Fix #7484, checking for good binder names in Convert.

This commit also refactors a bunch of lexeme-oriented code into a new module Lexeme, and includes a submodule update for haddock.
author: Richard Eisenberg <eir@cis.upenn.edu> 2014-11-03 15:34:53 -0500
committer: Richard Eisenberg <eir@cis.upenn.edu> 2014-11-21 11:15:46 -0500
commit: da2fca9e2be8c61c91c034d8c2302d8b1d1e7b41 (patch)
tree: ccc30f5a5b1d8ff4cc1ef66cfec4499bb28846d8
parent: dbf360a5264d5d6597e046dcd9b4f49effa91eee (diff)
download: haskell-da2fca9e2be8c61c91c034d8c2302d8b1d1e7b41.tar.gz
10 files changed, 270 insertions, 80 deletions
diff --git a/compiler/basicTypes/Lexeme.hs b/compiler/basicTypes/Lexeme.hs
new file mode 100644
index 0000000000..c5bda4dbdd
--- /dev/null
+++ b/compiler/basicTypes/Lexeme.hs
@@ -0,0 +1,252 @@
+-- (c) The GHC Team
+--
+-- Functions to evaluate whether or not a string is a valid identifier.
+-- There is considerable overlap between the logic here and the logic
+-- in Lexer.x, but sadly there seems to be way to merge them.
+
+module Lexeme (
+          -- * Lexical characteristics of Haskell names
+  
+          -- | Use these functions to figure what kind of name a 'FastString'
+          -- represents; these functions do /not/ check that the identifier
+          -- is valid.
+  
+        isLexCon, isLexVar, isLexId, isLexSym,
+        isLexConId, isLexConSym, isLexVarId, isLexVarSym,
+        startsVarSym, startsVarId, startsConSym, startsConId,
+
+          -- * Validating identifiers
+
+          -- | These functions (working over plain old 'String's) check
+          -- to make sure that the identifier is valid.

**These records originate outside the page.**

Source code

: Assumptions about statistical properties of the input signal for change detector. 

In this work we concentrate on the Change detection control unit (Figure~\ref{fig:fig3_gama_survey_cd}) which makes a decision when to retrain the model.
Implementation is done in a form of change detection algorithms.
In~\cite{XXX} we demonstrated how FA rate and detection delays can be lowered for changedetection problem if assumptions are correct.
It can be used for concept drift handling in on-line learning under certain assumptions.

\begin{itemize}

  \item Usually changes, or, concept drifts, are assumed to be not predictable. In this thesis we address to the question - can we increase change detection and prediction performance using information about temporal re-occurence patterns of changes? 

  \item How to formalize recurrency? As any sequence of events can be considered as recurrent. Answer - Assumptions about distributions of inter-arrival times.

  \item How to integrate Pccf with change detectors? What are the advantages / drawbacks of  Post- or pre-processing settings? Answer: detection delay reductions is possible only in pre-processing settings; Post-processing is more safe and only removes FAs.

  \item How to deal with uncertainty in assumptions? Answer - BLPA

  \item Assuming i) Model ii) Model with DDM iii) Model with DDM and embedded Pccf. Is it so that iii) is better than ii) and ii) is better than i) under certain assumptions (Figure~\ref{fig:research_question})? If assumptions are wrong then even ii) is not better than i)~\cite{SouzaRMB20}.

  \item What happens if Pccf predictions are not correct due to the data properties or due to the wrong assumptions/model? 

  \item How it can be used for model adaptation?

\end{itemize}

+        okVarOcc, okConOcc, okTcOcc,
+        okVarIdOcc, okVarSymOcc, okConIdOcc, okConSymOcc
+
+        -- Some of the exports above are not used within GHC, but may
+        -- be of value to GHC API users.
+
+  ) where
+
+import FastString
+
+import Data.Char
+import qualified Data.Set as Set
+
+{-
+
+************************************************************************
+*                                                                      *
+    Lexical categories
+*                                                                      *
+************************************************************************
+
+These functions test strings to see if they fit the lexical categories
+defined in the Haskell report.
+
+Note [Classification of generated names]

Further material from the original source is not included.